Merkez Bankası’nın 12 Eylül Perşembe günü yapacağı toplantıdan yine en az 2,5-3 puanlık bir faiz indirimi kararının çıkmasının yüksek ihtimal olduğunu ifade eden Doğan “Zaten Cumhurbaşkanı iki günden bu yana Merkez Bankası’ndan ciddi bir faiz indirimi beklediğini yineliyor. Hatta yılsonuna kadar faizi tek haneli oranlara indireceklerini enflasyonun da tek haneye ineceğini ısrarla yineliyor. O zaman Merkez Bankası’na Cumhurbaşkanının bu talimatını yerine getirmek dışında seçenek kalmıyor. Oysa enflasyondaki düşüş baz etkisine dayalı. Yapılan yüklü zamlar daha gerçek anlamda enflasyona yansımadı. Sonbahardan itibaren enflasyon ve kurlarda sert yükselişler olacak. O zaman Merkez Bankası ne yapacak göreceğiz”  tespitini yapıyor.

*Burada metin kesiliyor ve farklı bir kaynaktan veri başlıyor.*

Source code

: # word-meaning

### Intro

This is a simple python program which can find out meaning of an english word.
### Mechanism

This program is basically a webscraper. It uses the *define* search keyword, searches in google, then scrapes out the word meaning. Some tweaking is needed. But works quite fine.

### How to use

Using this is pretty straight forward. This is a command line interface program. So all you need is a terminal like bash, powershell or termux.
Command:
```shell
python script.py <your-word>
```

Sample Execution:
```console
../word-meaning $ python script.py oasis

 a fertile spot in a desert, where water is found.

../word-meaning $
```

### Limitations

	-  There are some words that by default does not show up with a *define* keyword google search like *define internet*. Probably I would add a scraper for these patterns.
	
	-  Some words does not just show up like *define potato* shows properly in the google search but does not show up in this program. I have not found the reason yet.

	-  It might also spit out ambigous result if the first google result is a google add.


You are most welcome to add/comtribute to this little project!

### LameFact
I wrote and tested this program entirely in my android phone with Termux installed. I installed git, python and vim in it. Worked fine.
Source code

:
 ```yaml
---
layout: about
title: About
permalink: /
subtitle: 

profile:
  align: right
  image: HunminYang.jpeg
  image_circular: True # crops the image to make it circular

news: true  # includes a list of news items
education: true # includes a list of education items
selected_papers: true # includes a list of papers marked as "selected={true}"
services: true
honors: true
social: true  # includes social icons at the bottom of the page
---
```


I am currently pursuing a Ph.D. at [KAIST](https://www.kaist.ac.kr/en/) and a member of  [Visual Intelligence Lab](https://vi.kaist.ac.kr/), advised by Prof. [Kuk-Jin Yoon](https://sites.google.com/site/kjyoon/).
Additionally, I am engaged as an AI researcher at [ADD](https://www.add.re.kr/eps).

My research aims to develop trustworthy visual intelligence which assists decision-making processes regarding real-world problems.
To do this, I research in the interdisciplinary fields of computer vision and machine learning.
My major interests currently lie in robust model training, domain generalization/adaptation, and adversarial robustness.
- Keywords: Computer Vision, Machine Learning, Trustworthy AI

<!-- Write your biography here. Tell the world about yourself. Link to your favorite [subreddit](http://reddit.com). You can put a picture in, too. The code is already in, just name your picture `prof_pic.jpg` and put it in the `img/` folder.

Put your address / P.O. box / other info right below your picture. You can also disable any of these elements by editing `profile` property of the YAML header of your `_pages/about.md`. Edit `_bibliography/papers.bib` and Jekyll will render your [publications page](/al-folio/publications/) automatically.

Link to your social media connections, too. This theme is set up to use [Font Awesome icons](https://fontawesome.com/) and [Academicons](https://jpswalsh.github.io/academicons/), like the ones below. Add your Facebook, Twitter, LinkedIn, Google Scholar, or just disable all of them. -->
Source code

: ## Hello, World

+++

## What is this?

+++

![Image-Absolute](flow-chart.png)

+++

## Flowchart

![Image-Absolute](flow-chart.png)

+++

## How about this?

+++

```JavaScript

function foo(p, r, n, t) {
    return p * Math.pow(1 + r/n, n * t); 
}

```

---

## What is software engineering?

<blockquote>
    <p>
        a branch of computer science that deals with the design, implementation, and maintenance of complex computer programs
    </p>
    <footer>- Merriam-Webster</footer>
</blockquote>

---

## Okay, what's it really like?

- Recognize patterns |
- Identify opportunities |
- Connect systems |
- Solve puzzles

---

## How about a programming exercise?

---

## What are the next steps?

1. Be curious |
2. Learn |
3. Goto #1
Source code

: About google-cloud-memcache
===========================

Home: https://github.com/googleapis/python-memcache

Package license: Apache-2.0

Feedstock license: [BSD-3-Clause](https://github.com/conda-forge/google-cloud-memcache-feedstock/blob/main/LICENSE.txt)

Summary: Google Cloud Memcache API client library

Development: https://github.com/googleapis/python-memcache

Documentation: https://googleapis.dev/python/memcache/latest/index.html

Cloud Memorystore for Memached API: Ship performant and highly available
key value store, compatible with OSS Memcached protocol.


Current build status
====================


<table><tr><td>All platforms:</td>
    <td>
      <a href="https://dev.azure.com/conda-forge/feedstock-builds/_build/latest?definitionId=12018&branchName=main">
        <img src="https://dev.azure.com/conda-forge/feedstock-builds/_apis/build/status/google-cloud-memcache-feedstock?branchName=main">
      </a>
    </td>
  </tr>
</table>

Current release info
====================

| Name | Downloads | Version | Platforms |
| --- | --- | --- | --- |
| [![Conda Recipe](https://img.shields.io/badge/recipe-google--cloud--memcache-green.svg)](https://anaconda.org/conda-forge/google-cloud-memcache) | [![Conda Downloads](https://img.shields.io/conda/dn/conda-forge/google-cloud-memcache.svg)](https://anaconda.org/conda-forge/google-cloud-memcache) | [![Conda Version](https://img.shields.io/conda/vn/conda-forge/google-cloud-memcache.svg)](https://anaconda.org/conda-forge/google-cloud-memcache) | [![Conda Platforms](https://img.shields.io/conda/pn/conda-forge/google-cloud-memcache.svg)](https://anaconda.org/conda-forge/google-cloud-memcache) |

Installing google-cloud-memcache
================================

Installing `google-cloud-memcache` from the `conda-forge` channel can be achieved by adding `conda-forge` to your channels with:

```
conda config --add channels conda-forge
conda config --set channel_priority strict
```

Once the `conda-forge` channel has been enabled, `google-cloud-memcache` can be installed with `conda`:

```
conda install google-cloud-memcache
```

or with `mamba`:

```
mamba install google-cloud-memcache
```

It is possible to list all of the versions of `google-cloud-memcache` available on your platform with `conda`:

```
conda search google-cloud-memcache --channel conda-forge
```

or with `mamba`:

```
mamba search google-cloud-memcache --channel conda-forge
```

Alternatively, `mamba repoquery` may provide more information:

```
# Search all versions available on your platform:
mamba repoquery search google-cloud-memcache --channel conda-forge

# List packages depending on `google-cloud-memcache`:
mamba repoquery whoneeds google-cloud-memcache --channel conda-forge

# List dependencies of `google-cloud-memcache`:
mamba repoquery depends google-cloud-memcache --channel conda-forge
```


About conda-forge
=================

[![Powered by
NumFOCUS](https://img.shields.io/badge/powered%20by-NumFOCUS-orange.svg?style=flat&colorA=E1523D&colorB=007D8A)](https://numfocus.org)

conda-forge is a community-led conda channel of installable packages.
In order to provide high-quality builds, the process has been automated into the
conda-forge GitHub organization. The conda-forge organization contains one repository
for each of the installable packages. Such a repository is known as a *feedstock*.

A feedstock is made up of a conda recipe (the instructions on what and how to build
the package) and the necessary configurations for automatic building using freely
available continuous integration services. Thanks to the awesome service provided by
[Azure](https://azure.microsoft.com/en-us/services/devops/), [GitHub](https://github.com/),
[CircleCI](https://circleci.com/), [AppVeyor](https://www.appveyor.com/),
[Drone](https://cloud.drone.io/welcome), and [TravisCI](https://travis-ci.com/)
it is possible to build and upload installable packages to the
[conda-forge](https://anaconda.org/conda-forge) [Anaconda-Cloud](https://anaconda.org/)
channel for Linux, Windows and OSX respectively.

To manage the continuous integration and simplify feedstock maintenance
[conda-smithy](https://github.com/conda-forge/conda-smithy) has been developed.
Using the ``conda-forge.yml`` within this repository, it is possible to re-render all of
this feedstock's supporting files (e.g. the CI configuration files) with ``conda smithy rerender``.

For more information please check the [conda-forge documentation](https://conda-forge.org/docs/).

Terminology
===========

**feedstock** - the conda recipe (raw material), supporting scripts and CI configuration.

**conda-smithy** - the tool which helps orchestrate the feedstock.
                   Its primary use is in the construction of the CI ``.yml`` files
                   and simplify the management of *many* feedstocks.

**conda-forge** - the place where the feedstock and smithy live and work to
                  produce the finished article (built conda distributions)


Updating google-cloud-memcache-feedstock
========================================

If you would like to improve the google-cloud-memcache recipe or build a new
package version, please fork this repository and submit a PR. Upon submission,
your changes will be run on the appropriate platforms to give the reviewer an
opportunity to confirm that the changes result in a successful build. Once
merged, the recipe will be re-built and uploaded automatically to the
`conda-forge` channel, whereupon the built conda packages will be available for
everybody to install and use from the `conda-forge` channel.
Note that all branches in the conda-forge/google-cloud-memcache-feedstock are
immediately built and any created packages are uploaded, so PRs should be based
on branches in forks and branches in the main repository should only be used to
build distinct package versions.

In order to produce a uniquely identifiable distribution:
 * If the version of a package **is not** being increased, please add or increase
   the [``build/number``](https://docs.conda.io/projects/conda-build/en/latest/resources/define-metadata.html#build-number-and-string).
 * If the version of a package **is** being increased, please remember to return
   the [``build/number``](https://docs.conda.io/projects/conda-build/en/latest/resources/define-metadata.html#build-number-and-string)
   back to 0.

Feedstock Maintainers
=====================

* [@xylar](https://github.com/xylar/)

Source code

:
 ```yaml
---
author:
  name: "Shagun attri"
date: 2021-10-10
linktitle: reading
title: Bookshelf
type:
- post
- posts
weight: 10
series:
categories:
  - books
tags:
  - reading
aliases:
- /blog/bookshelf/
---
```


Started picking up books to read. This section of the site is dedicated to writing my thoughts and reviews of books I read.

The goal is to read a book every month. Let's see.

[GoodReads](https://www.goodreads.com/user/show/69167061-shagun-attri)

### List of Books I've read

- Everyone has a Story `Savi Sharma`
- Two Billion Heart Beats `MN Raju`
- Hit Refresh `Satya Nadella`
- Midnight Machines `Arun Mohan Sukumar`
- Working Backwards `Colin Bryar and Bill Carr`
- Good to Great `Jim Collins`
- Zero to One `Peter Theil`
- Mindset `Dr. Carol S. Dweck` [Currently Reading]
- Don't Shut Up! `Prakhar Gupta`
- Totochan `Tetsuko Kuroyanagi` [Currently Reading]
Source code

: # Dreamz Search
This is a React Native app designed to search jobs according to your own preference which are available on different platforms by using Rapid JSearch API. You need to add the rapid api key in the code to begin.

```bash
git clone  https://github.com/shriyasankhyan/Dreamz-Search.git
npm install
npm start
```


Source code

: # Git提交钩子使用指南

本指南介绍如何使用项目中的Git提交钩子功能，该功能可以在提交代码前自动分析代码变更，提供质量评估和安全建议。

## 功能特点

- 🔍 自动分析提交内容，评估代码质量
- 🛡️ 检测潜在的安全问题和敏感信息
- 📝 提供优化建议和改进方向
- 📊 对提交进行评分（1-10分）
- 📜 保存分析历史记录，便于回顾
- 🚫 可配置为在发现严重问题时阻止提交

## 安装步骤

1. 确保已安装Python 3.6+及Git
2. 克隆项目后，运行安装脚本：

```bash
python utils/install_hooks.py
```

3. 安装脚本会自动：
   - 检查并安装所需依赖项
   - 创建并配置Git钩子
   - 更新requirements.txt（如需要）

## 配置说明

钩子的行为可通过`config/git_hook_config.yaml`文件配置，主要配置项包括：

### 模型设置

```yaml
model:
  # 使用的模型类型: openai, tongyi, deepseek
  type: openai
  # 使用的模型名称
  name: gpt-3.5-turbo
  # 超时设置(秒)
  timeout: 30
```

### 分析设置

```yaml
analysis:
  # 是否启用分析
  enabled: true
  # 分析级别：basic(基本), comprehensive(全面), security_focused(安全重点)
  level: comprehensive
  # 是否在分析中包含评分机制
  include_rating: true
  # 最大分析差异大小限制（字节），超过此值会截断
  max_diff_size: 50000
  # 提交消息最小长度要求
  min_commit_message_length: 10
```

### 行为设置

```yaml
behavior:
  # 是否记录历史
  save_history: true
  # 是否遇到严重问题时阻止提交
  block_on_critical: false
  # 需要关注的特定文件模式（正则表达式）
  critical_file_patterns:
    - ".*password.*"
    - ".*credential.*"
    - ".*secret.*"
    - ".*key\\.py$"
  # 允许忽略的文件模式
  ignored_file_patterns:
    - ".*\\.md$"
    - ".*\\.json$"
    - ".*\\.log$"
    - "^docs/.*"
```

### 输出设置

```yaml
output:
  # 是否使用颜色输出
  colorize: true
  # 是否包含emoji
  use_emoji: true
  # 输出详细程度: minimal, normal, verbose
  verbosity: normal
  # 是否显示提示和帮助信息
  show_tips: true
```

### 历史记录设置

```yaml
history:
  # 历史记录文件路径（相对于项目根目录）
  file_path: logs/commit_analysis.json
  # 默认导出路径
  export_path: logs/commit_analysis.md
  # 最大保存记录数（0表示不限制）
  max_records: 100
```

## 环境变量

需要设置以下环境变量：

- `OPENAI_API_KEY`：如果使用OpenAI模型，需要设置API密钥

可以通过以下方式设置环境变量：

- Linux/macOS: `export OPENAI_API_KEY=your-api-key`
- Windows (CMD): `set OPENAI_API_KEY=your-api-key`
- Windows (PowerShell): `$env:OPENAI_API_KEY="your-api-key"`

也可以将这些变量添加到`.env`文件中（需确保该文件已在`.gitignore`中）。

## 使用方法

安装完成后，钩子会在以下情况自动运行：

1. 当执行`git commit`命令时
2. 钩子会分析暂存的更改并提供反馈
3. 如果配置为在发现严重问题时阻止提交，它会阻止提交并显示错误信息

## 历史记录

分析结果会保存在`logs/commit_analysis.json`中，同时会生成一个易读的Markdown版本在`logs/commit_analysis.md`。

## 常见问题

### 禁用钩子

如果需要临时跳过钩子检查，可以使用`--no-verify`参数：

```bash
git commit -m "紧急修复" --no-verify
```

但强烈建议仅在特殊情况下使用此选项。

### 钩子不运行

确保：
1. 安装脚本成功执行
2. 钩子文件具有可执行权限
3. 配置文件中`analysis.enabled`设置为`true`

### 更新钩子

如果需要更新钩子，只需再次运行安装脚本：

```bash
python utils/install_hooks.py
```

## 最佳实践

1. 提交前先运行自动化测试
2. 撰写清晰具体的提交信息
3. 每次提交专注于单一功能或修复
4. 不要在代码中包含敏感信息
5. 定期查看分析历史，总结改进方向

Yüksek Seçim Kurulu (YSK) ile Rusya Merkezi Seçim Komisyonu arasında 6 Eylül’de imzalanan dijitalleşme, kütükler vb. konulardaki işbirliği protokolünün de çok dikkat çekici olduğunu, gözlerden kaçtığını ifade eden Doğan, Rusya’daki seçimlerde muhalif adayların engellenmesine, Putin’in her seçimi silme kazanmasına vurgu yaparak “YSK, Rusya’dan acaba hangi seçim derslerini alacak?” sorusunu gündeme getiriyor.